The idea for this post about using callouts to promote a product or service came from an e-newsletter that popped into my inbox recently. Written by Marcia Yudkin of The Marketing Minute, it was entitled “Crown Neglected Content or Products.” That title piqued my interest.
Ms. Yudkin notes, “When you have a lengthy lineup of products or services, the usual practice is simply to highlight what’s new”—often in a callout box next to a product. But she points out that this technique doesn’t just work for new products. It’s also highly effective for “older or unjustly ignored contenders.” Callouts like “Worth a look!” or “Best Value,” in my opinion, can function rather like a guerilla re-launch.

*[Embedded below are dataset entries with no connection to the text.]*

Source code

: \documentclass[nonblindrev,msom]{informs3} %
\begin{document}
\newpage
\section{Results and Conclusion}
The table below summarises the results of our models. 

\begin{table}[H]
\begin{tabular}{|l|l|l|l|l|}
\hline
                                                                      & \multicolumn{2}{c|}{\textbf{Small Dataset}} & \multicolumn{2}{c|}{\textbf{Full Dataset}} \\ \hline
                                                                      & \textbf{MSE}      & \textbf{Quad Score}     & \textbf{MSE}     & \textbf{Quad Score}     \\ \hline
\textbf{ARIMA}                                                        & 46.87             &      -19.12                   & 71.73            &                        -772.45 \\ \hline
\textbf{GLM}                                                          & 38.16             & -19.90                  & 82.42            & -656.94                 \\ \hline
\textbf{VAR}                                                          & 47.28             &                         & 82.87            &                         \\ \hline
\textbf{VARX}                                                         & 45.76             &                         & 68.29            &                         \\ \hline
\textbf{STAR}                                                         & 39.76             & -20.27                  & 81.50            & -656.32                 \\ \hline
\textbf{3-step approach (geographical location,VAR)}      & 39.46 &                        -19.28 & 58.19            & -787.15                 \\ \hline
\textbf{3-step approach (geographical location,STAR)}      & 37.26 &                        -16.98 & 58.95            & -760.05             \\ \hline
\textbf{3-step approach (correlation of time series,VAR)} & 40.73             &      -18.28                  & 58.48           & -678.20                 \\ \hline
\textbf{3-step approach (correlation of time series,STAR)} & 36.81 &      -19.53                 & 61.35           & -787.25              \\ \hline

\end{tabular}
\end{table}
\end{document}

My local library, the wonderful San Mateo City Library does callouts for new books, of course. (I’ve enjoyed many a Quick Pick.) But it also does something wonderful for older books that may not be circulating as well as it seems they should. And that is to create displays around a theme, such as containerized gardening or World War II history, essentially calling out worthy content. These books are available for check-out, and they carry the library’s implicit endorsement of their merit as good reads.
Another real-world example
I get occasional mailings from a purveyor of ridiculously expensive skin care products. The most recent was for the company’s “Employee discount event — Save 50% on our favorites!” Sprinkled throughout the brochure were testimonials from customers and employees as well as the callout “Employee Favorite.” Yes, this is advertising, but it also delivers a message that prospects tend to trust. As Ms. Yudkin puts it, “If those who deal with this stock day in and day out have particular affection for this item, I figure it merits my attention.”
In my opinion, callouts are a wonderful, simple way to boost excellent products that may have been overtaken by the novelty of the new. A sucker for hope in a jar, I’m not ashamed to say that I fell for the pitch.